[Saved entries]
'''

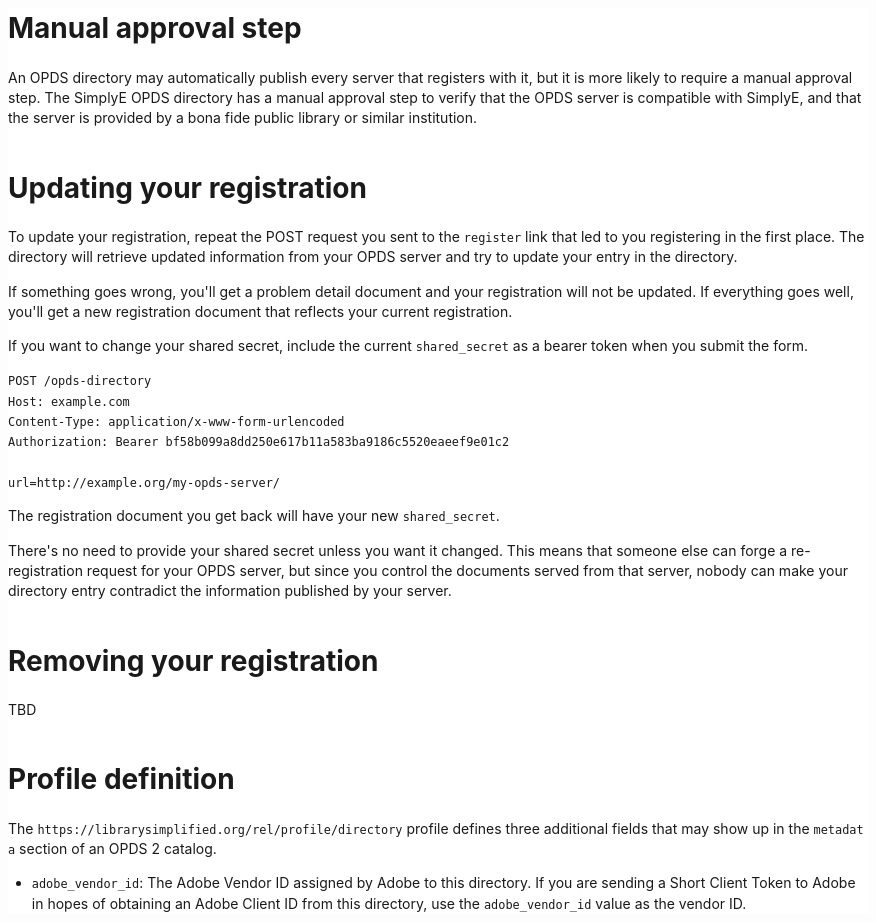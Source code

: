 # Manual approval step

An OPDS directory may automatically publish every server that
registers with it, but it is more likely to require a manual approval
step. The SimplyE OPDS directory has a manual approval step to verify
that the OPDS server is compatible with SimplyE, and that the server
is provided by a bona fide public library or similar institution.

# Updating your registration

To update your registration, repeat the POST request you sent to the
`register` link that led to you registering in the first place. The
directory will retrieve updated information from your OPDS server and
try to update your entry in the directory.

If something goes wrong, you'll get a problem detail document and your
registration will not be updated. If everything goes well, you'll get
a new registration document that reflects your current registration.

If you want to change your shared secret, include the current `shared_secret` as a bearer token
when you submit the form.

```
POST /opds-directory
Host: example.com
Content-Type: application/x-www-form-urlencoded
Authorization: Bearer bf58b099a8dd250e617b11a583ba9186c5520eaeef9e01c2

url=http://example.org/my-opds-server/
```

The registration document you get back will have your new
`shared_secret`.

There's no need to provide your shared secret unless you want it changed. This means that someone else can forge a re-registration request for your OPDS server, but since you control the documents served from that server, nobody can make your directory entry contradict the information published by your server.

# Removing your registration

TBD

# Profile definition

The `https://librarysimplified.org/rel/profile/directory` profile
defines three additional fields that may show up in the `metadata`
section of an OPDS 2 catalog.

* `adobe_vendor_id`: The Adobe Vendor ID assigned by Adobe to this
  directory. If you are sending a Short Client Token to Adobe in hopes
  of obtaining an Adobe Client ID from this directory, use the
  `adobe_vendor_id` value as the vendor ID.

'''

**Problem details**
Each line from the one holding "Adobe to this" to the end of the entries is to be written out exactly. Skip every line before it.

**Result of the exercise**
* `adobe_vendor_id`: The Adobe Vendor ID assigned by Adobe to this
  directory. If you are sending a Short Client Token to Adobe in hopes
  of obtaining an Adobe Client ID from this directory, use the
  `adobe_vendor_id` value as the vendor ID.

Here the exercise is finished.